VTech, the Hong Kong based maker of kids toys, among other items (like phones), has a truly novel solution to the whole cyber security problem. I am not sure why no one has come up with this as a solution before.
As a reminder, VTech announced a breach in November of last year of their Internet connected kids toys. The toy maker encourages kids to sign up at VTech’s online properties and download apps and socially engage with other VTech (children) customers. Since they are under 13, their parents have to be involved as well.
The result was that about 7 million kids had their information compromised as well as millions of adults. Information taken includes names and addresses as well as secret questions (which are likely reused at other sites and tied to that person’s name and address), kids birth dates and other information.
So what is their novel answer?
Change the terms and conditions that no one reads to say that you acknowledge that information that you give them may not be secure and may be “acquired” by hackers.
Needless to say, this doesn’t solve any problem and likely doesn’t protect VTech, but more about that later.
What this does do for VTech is give them lots of media attention along with suggestions that parents don’t buy their products. Certainly, there is some truth to the statement that voting with your pocketbook is something that companies understand.

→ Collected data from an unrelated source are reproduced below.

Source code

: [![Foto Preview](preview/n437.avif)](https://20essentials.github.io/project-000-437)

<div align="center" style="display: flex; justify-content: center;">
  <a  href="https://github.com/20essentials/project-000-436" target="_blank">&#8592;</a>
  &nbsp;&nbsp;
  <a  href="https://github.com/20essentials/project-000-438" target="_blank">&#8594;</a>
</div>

One thing for them to consider. There are laws in many countries, including the U.S., that require companies that collect non public personal information to protect it. Adding a sentence to your user agreement does not absolve you from liability under those laws.
Also, the E.U.’s General Data Protection Regulation, recently approved and coming into force in early 2018 , has a strong incentive for VTech to NOT use this strategy. Penalties under the GDPR for failing to protect consumer’s information including things like location data and IP address is up to 20 million Euros or 4% of a company’s annual revenue, whichever is GREATER.
So companies that think that changing their terms is a solution to their cyber security problems probably should reconsider that.